The condensed consolidated interim financial information should be
read in conjunction with the annual financial statements for the
year ended 31 December 2010, which have been prepared in accordance
with International Financial Reporting Standards as adopted by the
European Union.
The financial information contained in this report does not
constitute statutory accounts within the meaning of Section 435 of
the Companies Act 2006. It has been prepared on a going concern
basis in accordance with the recognition and measurement criteria
of IFRSs as adopted by the European Union.
The 2011 interim financial report of the Company has not been
audited.
This condensed consolidated interim financial information has
been approved for issue by the Board of Directors on 23 December
2011.
2. Accounting Policies
The same accounting policies, presentation and methods of
computation are followed in this condensed consolidated interim
financial information as were applied in the preparation of the
Group's annual financial statements for the year ended 31 December
2010. Those financial statements have been reported on by the
Company's auditors and delivered to the Registrar of Companies. The
report of the auditors was unqualified but did contain an Emphasis
of Matter with respect to the ability of the Company and the Group
to continue as a going concern. The auditors' report did not
contain a statement under section 498(2) or 498(3) of the Companies
Act 2006.
Standards, amendments and interpretations to existing standards
effective in 2011 but not relevant to the Group
-- IFRS 3 (revised), 'Business combinations', and consequential
amendments to IAS 27, 'Consolidated and separate financial
statements' and IAS 28, 'Investments in associates', are effective
prospectively to acquisitions and disposals where the acquisition
or disposal date is on or after the beginning of the first annual
reporting period beginning on or after 1 July 2009. This is not
currently applicable to the Group.
-- IAS 27 (revised), 'Consolidated and separate financial
statements' specifies the accounting when control over a subsidiary
is lost. Any remaining interest in the entity is re-measured to
fair value, and a gain or loss is recognised in profit or loss.

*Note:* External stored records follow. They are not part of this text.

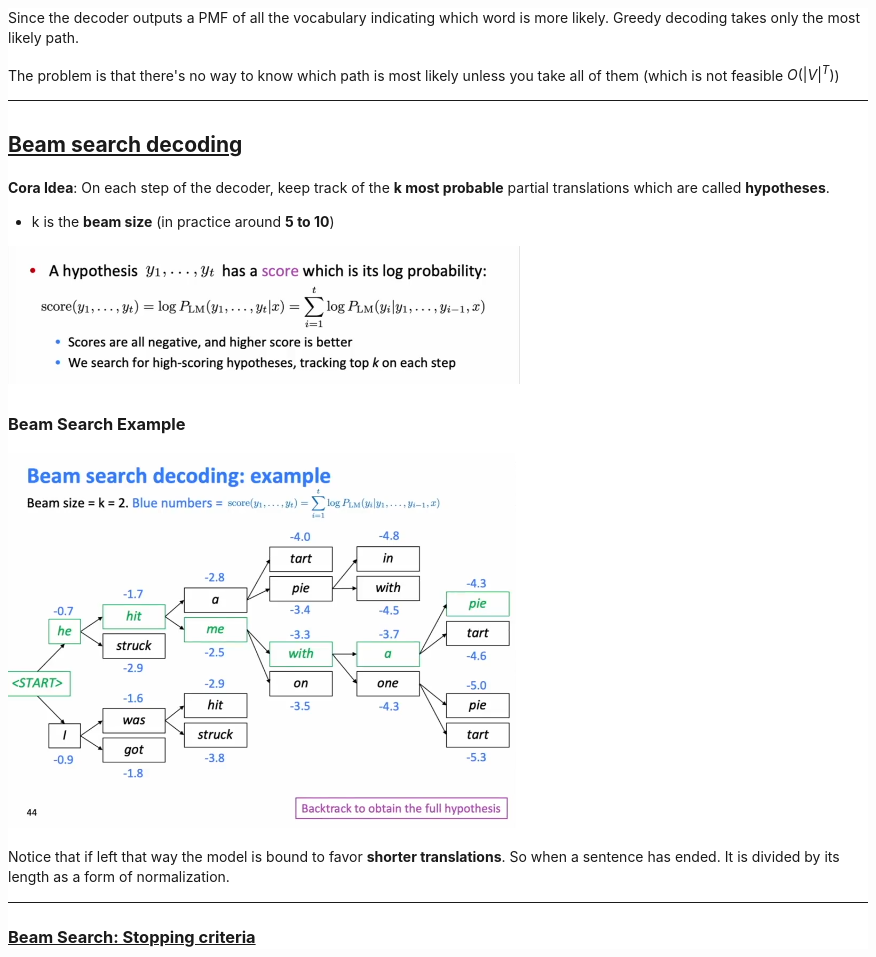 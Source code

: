 Since the decoder outputs a PMF of all the vocabulary indicating which word is more likely. Greedy decoding takes only the most likely path.

The problem is that there's no way to know which path is most likely unless you take all of them (which is not feasible $O(|V|^T)$)

****

## <u>Beam search decoding</u>

**Cora Idea**: On each step of the decoder, keep track of the **k most probable** partial translations which are called **hypotheses**.

- k is the **beam size** (in practice around **5 to 10**)

![](./Images/L8-images/BeamSearchScore.png)

### Beam Search Example

![](./Images/L8-images/BeamSearchExample.png)

Notice that if left that way the model is bound to favor **shorter translations**. So when a sentence has ended. It is divided by its length as a form of normalization.

****

### <u>Beam Search: Stopping criteria</u>
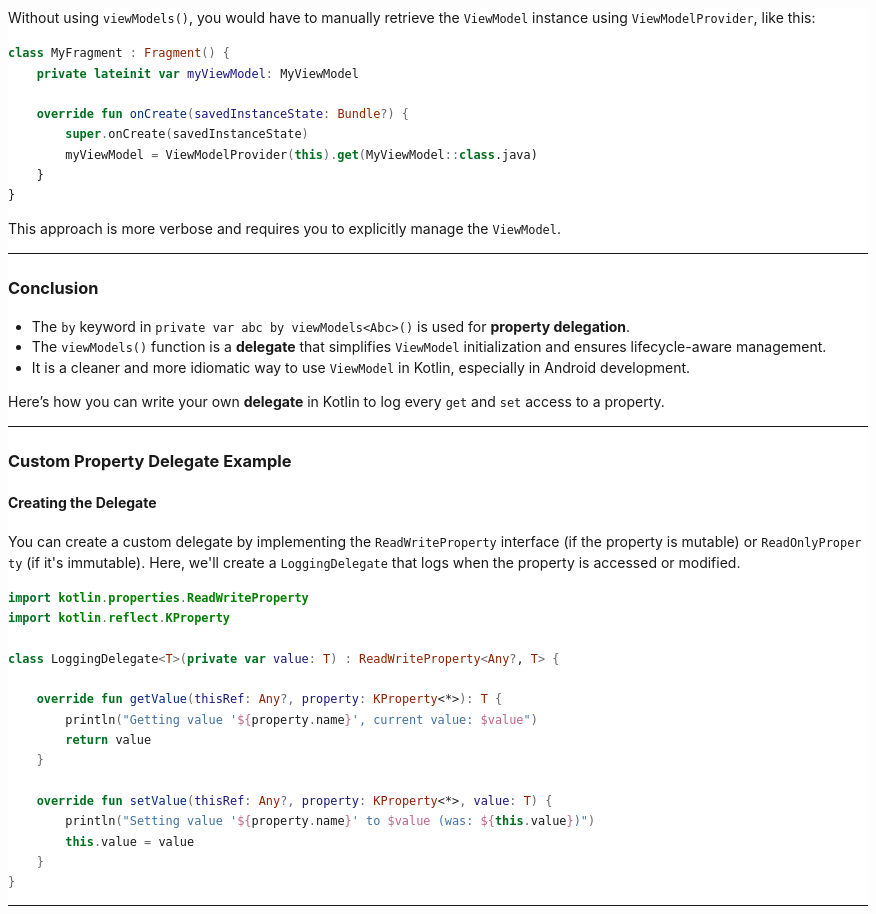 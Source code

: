 Without using `viewModels()`, you would have to manually retrieve the `ViewModel` instance using `ViewModelProvider`, like this:

```kotlin
class MyFragment : Fragment() {
    private lateinit var myViewModel: MyViewModel

    override fun onCreate(savedInstanceState: Bundle?) {
        super.onCreate(savedInstanceState)
        myViewModel = ViewModelProvider(this).get(MyViewModel::class.java)
    }
}
```

This approach is more verbose and requires you to explicitly manage the `ViewModel`.

---

### **Conclusion**

- The `by` keyword in `private var abc by viewModels<Abc>()` is used for **property delegation**.
- The `viewModels()` function is a **delegate** that simplifies `ViewModel` initialization and ensures lifecycle-aware management.
- It is a cleaner and more idiomatic way to use `ViewModel` in Kotlin, especially in Android development.

Here’s how you can write your own **delegate** in Kotlin to log every `get` and `set` access to a property.

---

### **Custom Property Delegate Example**

#### **Creating the Delegate**
You can create a custom delegate by implementing the `ReadWriteProperty` interface (if the property is mutable) or `ReadOnlyProperty` (if it's immutable). Here, we'll create a `LoggingDelegate` that logs when the property is accessed or modified.

```kotlin
import kotlin.properties.ReadWriteProperty
import kotlin.reflect.KProperty

class LoggingDelegate<T>(private var value: T) : ReadWriteProperty<Any?, T> {

    override fun getValue(thisRef: Any?, property: KProperty<*>): T {
        println("Getting value '${property.name}', current value: $value")
        return value
    }

    override fun setValue(thisRef: Any?, property: KProperty<*>, value: T) {
        println("Setting value '${property.name}' to $value (was: ${this.value})")
        this.value = value
    }
}
```

--- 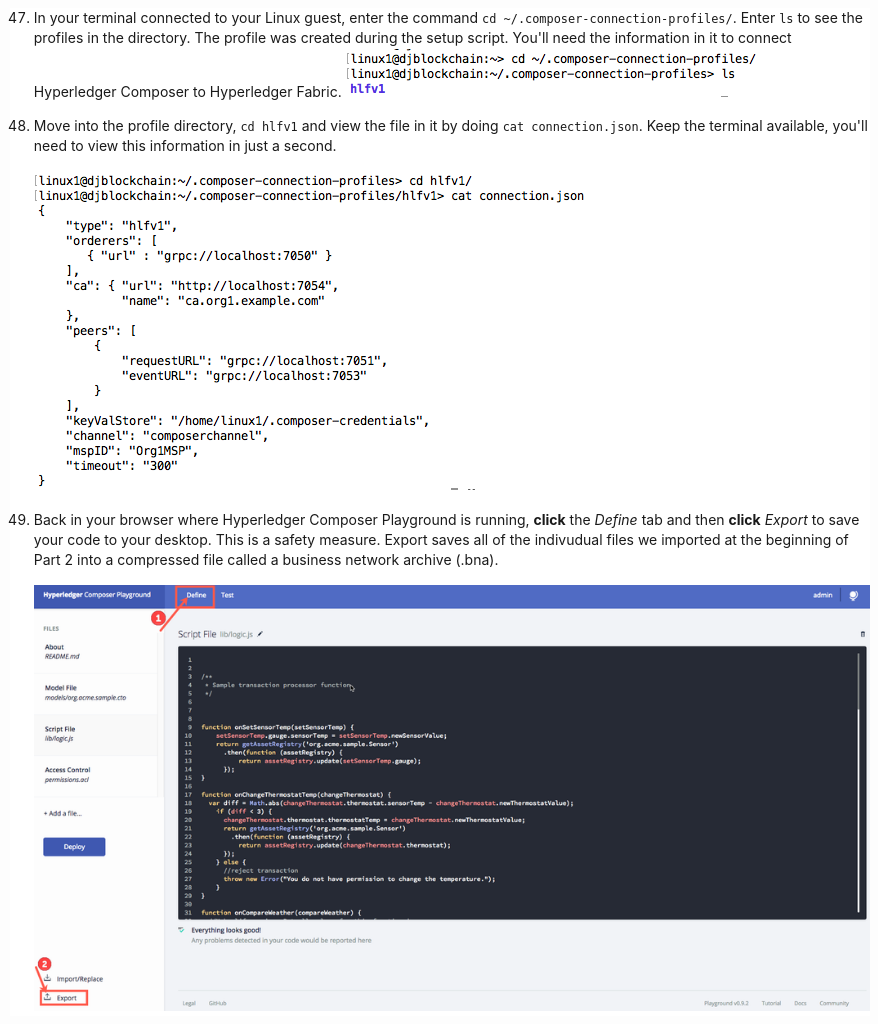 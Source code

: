 47. In your terminal connected to your Linux guest, enter the command `cd ~/.composer-connection-profiles/`. Enter `ls` to see the profiles in the directory. The profile was created during the setup script. You'll need the information in it to connect Hyperledger Composer to Hyperledger Fabric.
   ![View your connection profiles.](images/ComposerConnectionProfile.png)

48. Move into the profile directory, `cd hlfv1` and view the file in it by doing `cat connection.json`. Keep the terminal available, you'll need to view this information in just a second.

    ![View connection.json](images/ConnectionJSON.png)

49. Back in your browser where Hyperledger Composer Playground is running, **click** the *Define* tab and then **click** *Export* to save your code to your desktop. This is a safety measure. Export saves all of the indivudual files we imported at the beginning of Part 2 into a compressed file called a business network archive (.bna).

    ![Click Export](images/ClickExport.png)
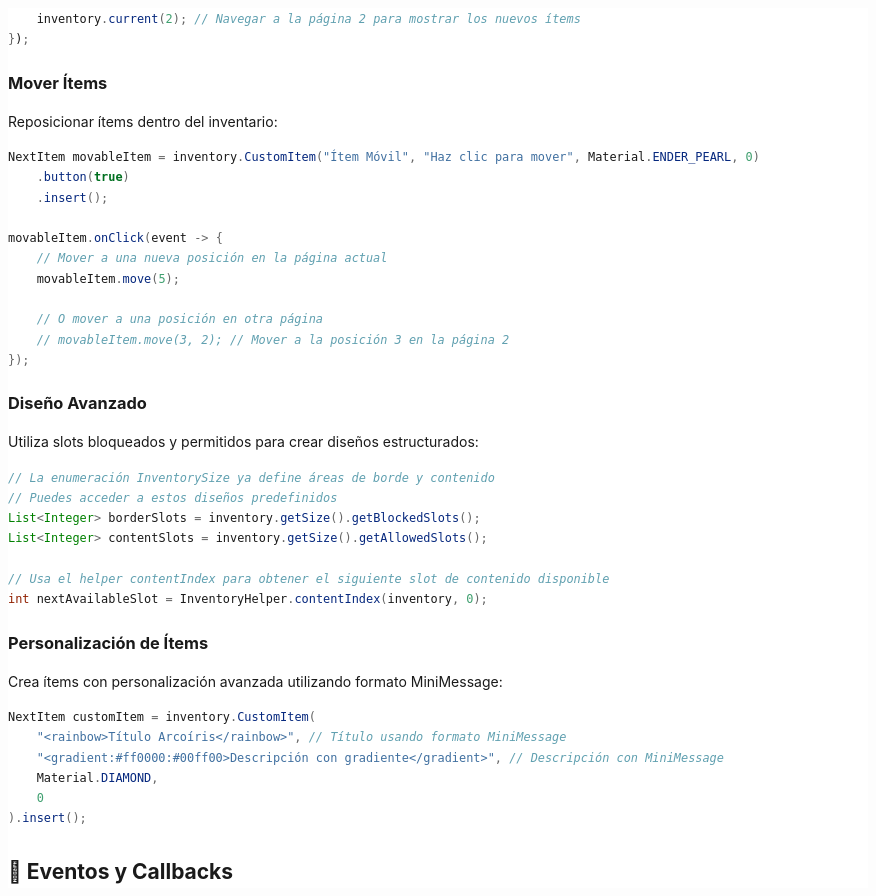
 ```java
    inventory.current(2); // Navegar a la página 2 para mostrar los nuevos ítems
});
```

### Mover Ítems

Reposicionar ítems dentro del inventario:

```java
NextItem movableItem = inventory.CustomItem("Ítem Móvil", "Haz clic para mover", Material.ENDER_PEARL, 0)
    .button(true)
    .insert();

movableItem.onClick(event -> {
    // Mover a una nueva posición en la página actual
    movableItem.move(5);
    
    // O mover a una posición en otra página
    // movableItem.move(3, 2); // Mover a la posición 3 en la página 2
});
```

### Diseño Avanzado

Utiliza slots bloqueados y permitidos para crear diseños estructurados:

```java
// La enumeración InventorySize ya define áreas de borde y contenido
// Puedes acceder a estos diseños predefinidos
List<Integer> borderSlots = inventory.getSize().getBlockedSlots();
List<Integer> contentSlots = inventory.getSize().getAllowedSlots();

// Usa el helper contentIndex para obtener el siguiente slot de contenido disponible
int nextAvailableSlot = InventoryHelper.contentIndex(inventory, 0);
```

### Personalización de Ítems

Crea ítems con personalización avanzada utilizando formato MiniMessage:

```java
NextItem customItem = inventory.CustomItem(
    "<rainbow>Título Arcoíris</rainbow>", // Título usando formato MiniMessage
    "<gradient:#ff0000:#00ff00>Descripción con gradiente</gradient>", // Descripción con MiniMessage
    Material.DIAMOND,
    0
).insert();
```

## 🔔 Eventos y Callbacks
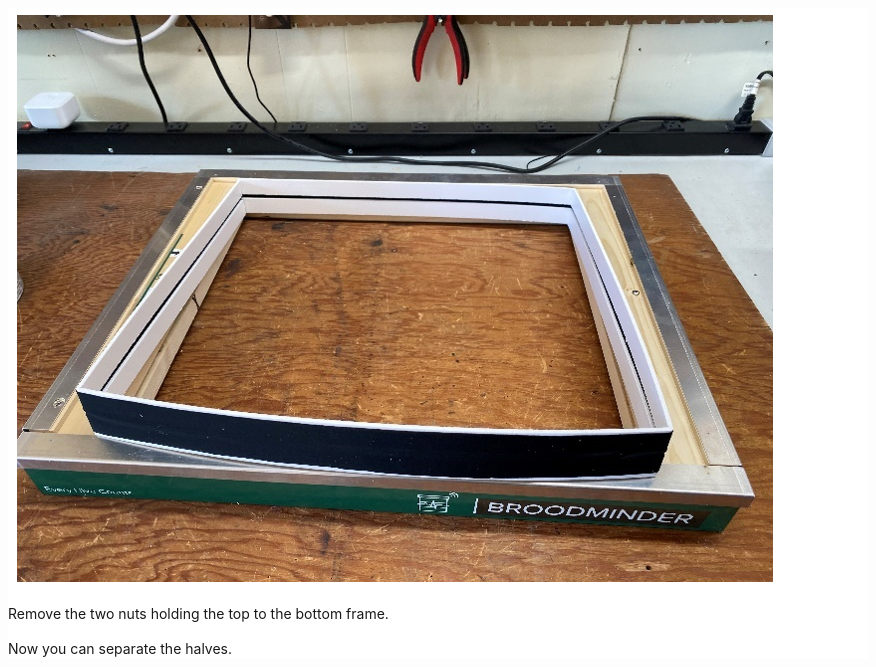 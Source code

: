   ![image-20230409130435021](../assets/89_repair_guide.assets/image-20230409130435021.png)

Remove the two nuts holding the top to the bottom frame. 

Now you can separate the halves.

This is not currently applicable to the Group.
-- IFRIC 17, 'Distributions of non-cash assets to owners',
effective for annual periods commencing on or after 1 July 2009.
This is not currently applicable to the Group.
-- IFRIC 18, 'Transfers of assets from customers', effective for
transfer of assets received on or after 1 July 2009. This is not
currently applicable to the Group.
-- IFRS 2 (amendment), 'Group cash settled share based
payments', effective for annual periods commencing on or after 1
January 2010. This is currently not applicable to the Group.
Going Concern
As described in the 2008 and 2009 Executive Chairman's
Statements, the French registered subsidiary undertakings Artelano
S.A. and Forum Diffusion s.a.s. entered into a "Redressement
Judiciaire" arrangement on 30 December 2008. "Redressement
Judiciaire" is a court based procedure which is applied for where a
company is in a state of "cessation des payments" (cessation of
payments) but has not ceased its trading activities and is
considered capable of being rehabilitated. The first stage of the
process is an observation period during which management remain
charged with managing the business and creditors are barred from
taking action to obtain payment for liabilities that arose before
the court initiated the "Redressement Judiciaire".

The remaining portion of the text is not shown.